The Nikon FE

I have a soft spot in my heart for cameras from the mid to late 1970s. It was then, during my junior high and high school years, when the seeds of my lifelong passion for photography were planted. These were the days when schools had camera clubs and we had a lively group of kids mostly shooting borrowed cameras from their parents or loaner cameras from the schools. I used my father’s Kodak Retina IIc rangefinder, but I lusted after Nikons.

Many people consider the 70s the glory years for Nikon. Their legendary Nikon F and the brand new F2 were the cameras of choice for legions of professional photographers. And in 1977, they introduced the FM, the first of the compact-F series designed to compete with the Olympus OM-1 and OM-2 which were romancing photographers with their compact size. In addition to wanting smaller, lighter camera bodies, the market also was moving towards exposure automation, so in 1978, Nikon introduced the FE.

The Nikon FE with 50mm f/1.8 AI-s pancake lens

The Nikon FE was essentially an FM with aperture-priority auto exposure. It’s a simple, durable, dependable camera with a top shutter speed of 1/1000th of a second. A camera made mostly of metal, available in chrome or all black, the FE was manufactured from 1978 to 1983 when the FE2 replaced it. The FE2 offered shutter speeds up to 1/4000th of a second.

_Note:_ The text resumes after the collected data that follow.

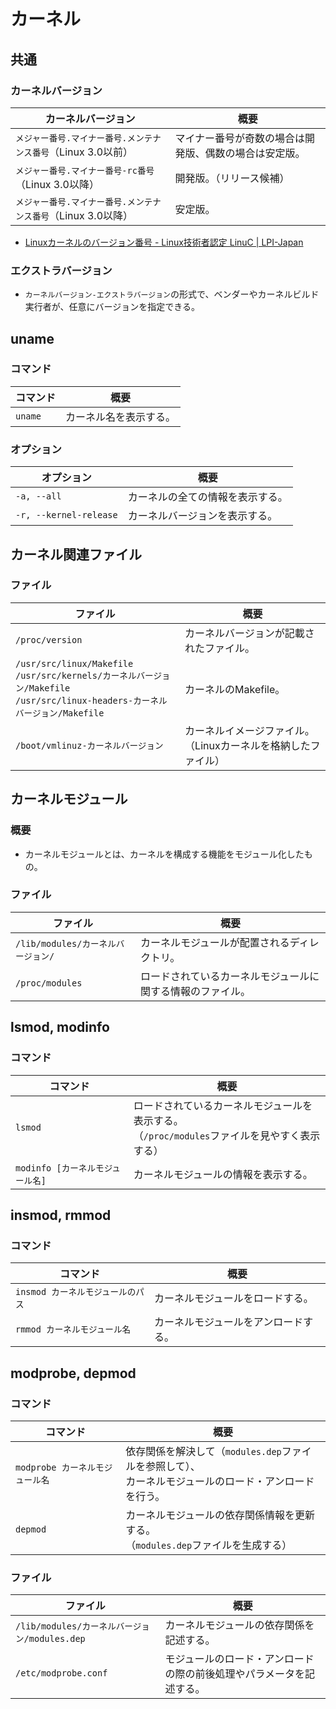 # カーネル

## 共通

### カーネルバージョン

| カーネルバージョン                                           | 概要                                                   |
| ------------------------------------------------------------ | ------------------------------------------------------ |
| `メジャー番号.マイナー番号.メンテナンス番号`（Linux 3.0以前） | マイナー番号が奇数の場合は開発版、偶数の場合は安定版。 |
| `メジャー番号.マイナー番号-rc番号`（Linux 3.0以降）          | 開発版。（リリース候補）                               |
| `メジャー番号.マイナー番号.メンテナンス番号`（Linux 3.0以降） | 安定版。                                               |

- [Linuxカーネルのバージョン番号 - Linux技術者認定 LinuC | LPI-Japan](https://linuc.org/study/knowledge/551/)

### エクストラバージョン

- `カーネルバージョン-エクストラバージョン`の形式で、ベンダーやカーネルビルド実行者が、任意にバージョンを指定できる。

## uname

### コマンド

| コマンド | 概要                   |
| -------- | ---------------------- |
| `uname`  | カーネル名を表示する。 |

### オプション

| オプション             | 概要                             |
| ---------------------- | -------------------------------- |
| `-a, --all`            | カーネルの全ての情報を表示する。 |
| `-r, --kernel-release` | カーネルバージョンを表示する。   |

## カーネル関連ファイル

### ファイル

| ファイル                                                     | 概要                                                         |
| ------------------------------------------------------------ | ------------------------------------------------------------ |
| `/proc/version`                                              | カーネルバージョンが記載されたファイル。                     |
| `/usr/src/linux/Makefile`<br />`/usr/src/kernels/カーネルバージョン/Makefile`<br />`/usr/src/linux-headers-カーネルバージョン/Makefile` | カーネルのMakefile。                                         |
| `/boot/vmlinuz-カーネルバージョン`                           | カーネルイメージファイル。（Linuxカーネルを格納したファイル） |

## カーネルモジュール

### 概要

- カーネルモジュールとは、カーネルを構成する機能をモジュール化したもの。

### ファイル

| ファイル                           | 概要                                                       |
| ---------------------------------- | ---------------------------------------------------------- |
| `/lib/modules/カーネルバージョン/` | カーネルモジュールが配置されるディレクトリ。               |
| `/proc/modules`                    | ロードされているカーネルモジュールに関する情報のファイル。 |

## lsmod, modinfo

### コマンド

| コマンド                         | 概要                                                         |
| -------------------------------- | ------------------------------------------------------------ |
| `lsmod`                          | ロードされているカーネルモジュールを表示する。<br/>（`/proc/modules`ファイルを見やすく表示する） |
| `modinfo [カーネルモジュール名]` | カーネルモジュールの情報を表示する。                         |

## insmod, rmmod

### コマンド

| コマンド                          | 概要                                 |
| --------------------------------- | ------------------------------------ |
| `insmod カーネルモジュールのパス` | カーネルモジュールをロードする。     |
| `rmmod カーネルモジュール名`      | カーネルモジュールをアンロードする。 |

## modprobe, depmod

### コマンド

| コマンド                        | 概要                                                         |
| ------------------------------- | ------------------------------------------------------------ |
| `modprobe カーネルモジュール名` | 依存関係を解決して（`modules.dep`ファイルを参照して）、<br />カーネルモジュールのロード・アンロードを行う。 |
| `depmod`                        | カーネルモジュールの依存関係情報を更新する。<br />（`modules.dep`ファイルを生成する） |

### ファイル

| ファイル                                      | 概要                                                         |
| --------------------------------------------- | ------------------------------------------------------------ |
| `/lib/modules/カーネルバージョン/modules.dep` | カーネルモジュールの依存関係を記述する。                     |
| `/etc/modprobe.conf`                          | モジュールのロード・アンロードの際の前後処理やパラメータを記述する。 |
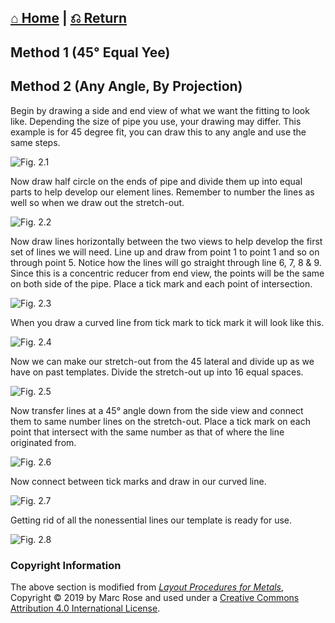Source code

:  [⌂ Home](README.md) | [⎌ Return](Metal_Patterns.md)
 ----------
 
 ## Method 1 (45° Equal Yee)
 
 ## Method 2 (Any Angle, By Projection)
 
Begin by drawing a side and end view of what we want the fitting to look like. Depending the size of pipe you use, your drawing may differ. This example is for 45 degree fit, you can draw this to any angle and use the same steps.

![Fig. 2.1](/Metal_Patterns/img/Yee/fig2.1.png)

Now draw half circle on the ends of pipe and divide them up into equal parts to help develop our element lines. Remember to number the lines as well so when we draw out the stretch-out.

![Fig. 2.2](/Metal_Patterns/img/Yee/fig2.2.png)

Now draw lines horizontally between the two views to help develop the first set of lines we will need. Line up and draw from point 1 to point 1 and so on through point 5. Notice how the lines will go straight through line 6, 7, 8 & 9. Since this is a concentric reducer from end view, the points will be the same on both side of the pipe. Place a tick mark and each point of intersection.

![Fig. 2.3](/Metal_Patterns/img/Yee/fig2.3.png)

When you draw a curved line from tick mark to tick mark it will look like this.

![Fig. 2.4](/Metal_Patterns/img/Yee/fig2.4.png)

Now we can make our stretch-out from the 45 lateral and divide up as we have on past templates. Divide the stretch-out up into 16 equal spaces.

![Fig. 2.5](/Metal_Patterns/img/Yee/fig2.5.png)

Now transfer lines at a 45° angle down from the side view and connect them to same number lines on the stretch-out. Place a tick mark on each point that intersect with the same number as that of where the line originated from.

![Fig. 2.6](/Metal_Patterns/img/Yee/fig2.6.png)

Now connect between tick marks and draw in our curved line.

![Fig. 2.7](/Metal_Patterns/img/Yee/fig2.8.png)

Getting rid of all the nonessential lines our template is ready for use.

![Fig. 2.8](/Metal_Patterns/img/Yee/fig2.8.png)

### Copyright Information
The above section is modified from [*Layout Procedures for Metals*](https://openoregon.pressbooks.pub/layoutformetals), Copyright © 2019 by Marc Rose and used under a [Creative Commons Attribution 4.0 International License](https://creativecommons.org/licenses/by/4.0/).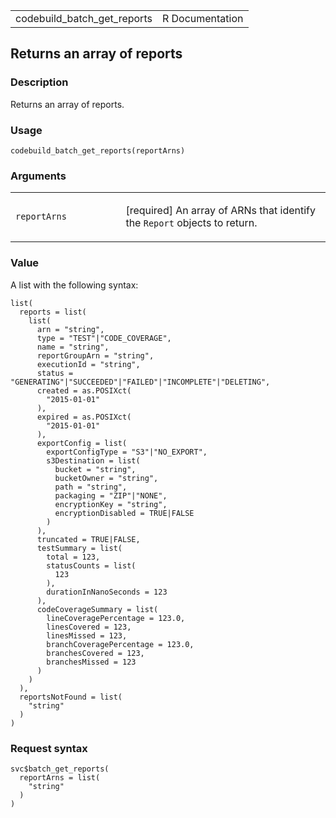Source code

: <table style="width: 100%;">
<tbody>
<tr class="odd">
<td>codebuild_batch_get_reports</td>
<td style="text-align: right;">R Documentation</td>
</tr>
</tbody>
</table>

## Returns an array of reports

### Description

Returns an array of reports.

### Usage

    codebuild_batch_get_reports(reportArns)

### Arguments

<table>
<colgroup>
<col style="width: 35%" />
<col style="width: 65%" />
</colgroup>
<tbody>
<tr class="odd">
<td><code
id="codebuild_batch_get_reports_:_reportArns">reportArns</code></td>
<td><p>[required] An array of ARNs that identify the <code>Report</code>
objects to return.</p></td>
</tr>
</tbody>
</table>

### Value

A list with the following syntax:

    list(
      reports = list(
        list(
          arn = "string",
          type = "TEST"|"CODE_COVERAGE",
          name = "string",
          reportGroupArn = "string",
          executionId = "string",
          status = "GENERATING"|"SUCCEEDED"|"FAILED"|"INCOMPLETE"|"DELETING",
          created = as.POSIXct(
            "2015-01-01"
          ),
          expired = as.POSIXct(
            "2015-01-01"
          ),
          exportConfig = list(
            exportConfigType = "S3"|"NO_EXPORT",
            s3Destination = list(
              bucket = "string",
              bucketOwner = "string",
              path = "string",
              packaging = "ZIP"|"NONE",
              encryptionKey = "string",
              encryptionDisabled = TRUE|FALSE
            )
          ),
          truncated = TRUE|FALSE,
          testSummary = list(
            total = 123,
            statusCounts = list(
              123
            ),
            durationInNanoSeconds = 123
          ),
          codeCoverageSummary = list(
            lineCoveragePercentage = 123.0,
            linesCovered = 123,
            linesMissed = 123,
            branchCoveragePercentage = 123.0,
            branchesCovered = 123,
            branchesMissed = 123
          )
        )
      ),
      reportsNotFound = list(
        "string"
      )
    )

### Request syntax

    svc$batch_get_reports(
      reportArns = list(
        "string"
      )
    )
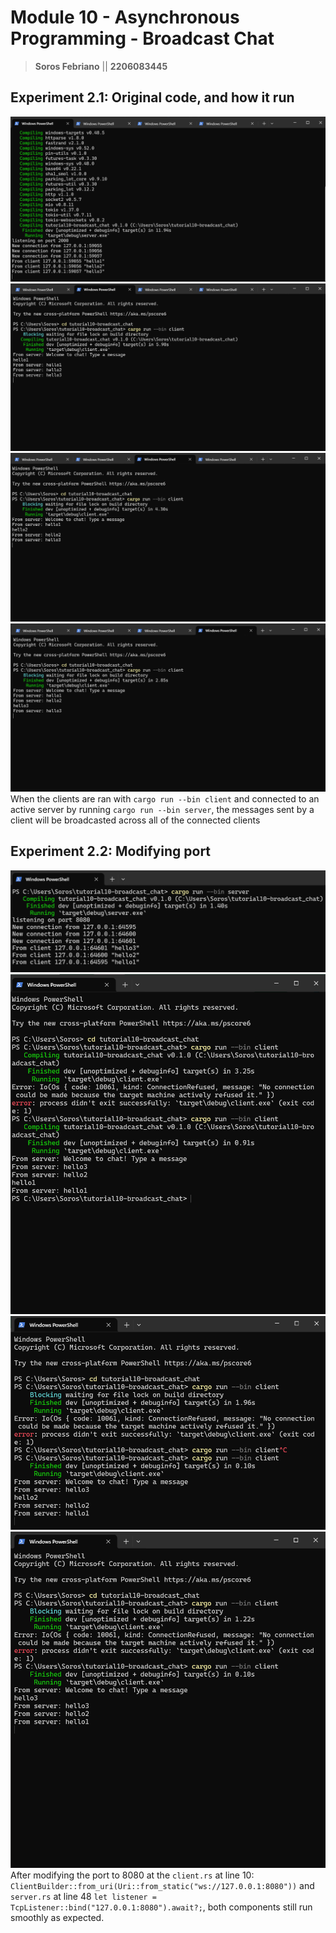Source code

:# Module 10 - Asynchronous Programming - Broadcast Chat
> **Soros Febriano** || **2206083445**

## Experiment 2.1: Original code, and how it run
![alt text](images/server.png)
![alt text](images/client1.png)
![alt text](images/client2.png)
![alt text](images/client3.png)
When the clients are ran with `cargo run --bin client` and connected to an active server by running `cargo run --bin server`, the messages sent by a client will be broadcasted across all of the connected clients

## Experiment 2.2: Modifying port
![alt text](images/server_1.png)
![alt text](images/client1_1.png)
![alt text](images/client2_1.png)
![alt text](images/client3_1.png)
After modifying the port to 8080 at the `client.rs` at line 10:
`ClientBuilder::from_uri(Uri::from_static("ws://127.0.0.1:8080"))` and
`server.rs` at line 48 `let listener = TcpListener::bind("127.0.0.1:8080").await?;`, both components still run smoothly as expected.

I usually start my quest for a new camera on eBay, but on a hunch, I reached out to my friend Jim Holman at International Camera Technicians to ask if he had an FE for sale. Jim knows I am picky about the condition of the used cameras I buy and said he did not have a minty one in stock. He did however have a user condition body in the shop and would be willing to give it a complete overhaul and then replace top and bottom covers and other parts to essentially create a mint FE. That sounded sweet so I gave Jim the ok. The camera arrived a few weeks later, looking, smelling and operating just like it was brand new.

The FE and FE2 Nikons have my all time favorite viewfinder displays, just a simple analog needle readout that shows the shutter speed the camera has decided on for the aperture the photographer has selected. In manual mode, it’s a simple match-needle affair. Top of the viewfinder offers an ADR—Aperture Direct Readout, which is basically a little window that show the aperture selected on the lens barrel. Honestly, I think that the Nikon F3 would have been the world’s most perfect camera if it had the display used in the FE/FE2 and later FM3a.

The FE is pure simple analog joy to shoot. There’s a quality feel to all of the controls. The viewfinder is big and bright and easy to focus. The shutter sounds sublime. And it’s honestly hard to mess up a shot with Nikon’s classic center-weighted metering.

Cockpit of the FE: Everything you need and nothing you don’t

To round out my FE kit, I went looking for what has been called one of Nikon’s sharpest manual focus lenses; the 50mm f/1.8 AI-s Pancake. There are various version of this lens, but all of my research led to selecting the version sold originally only in Japan. These lenses have serial numbers starting with a 2. The USA version from the 1980s has more plastic, serial numbers starting with a 4 and only focuses to 2’ compared to the earlier version’s 1.5’. There was a also a much cheaper Series E version of this lens. All of the Nikon 50s are amazing lenses, but this one kept coming up as the sharpest of all. I bought mine from a trusted seller in Japan. I do love how compact this lens is…makes for a nice, lightweight kit. And it is really hard to beat the quality of Nikon’s manual focus AI-s lenses.

The Nikkor 50mm f/1.8 AI-s Pancake Lens

I shot some Kodak T-Max 100 as my first roll in the FE.

I really enjoyed shooting the FE and with the little 50/1.8 Nikkor out front, it feels like a camera I could carry more often and make more pictures. That would be a good thing. My goal is to make more pictures this year.

As a footnote, prices for film cameras have skyrocketed over the past 18 months. It makes me wish I had invested some money and bought more cameras ten years ago when they were almost free so I could sell them today, get rich and retire. Oh well. That being said, the Nikon FE, as of this writing, is still a bargain with prices hovering around $100. Find a decent one and then invest in a CLA and this is a camera you could happily shoot forever.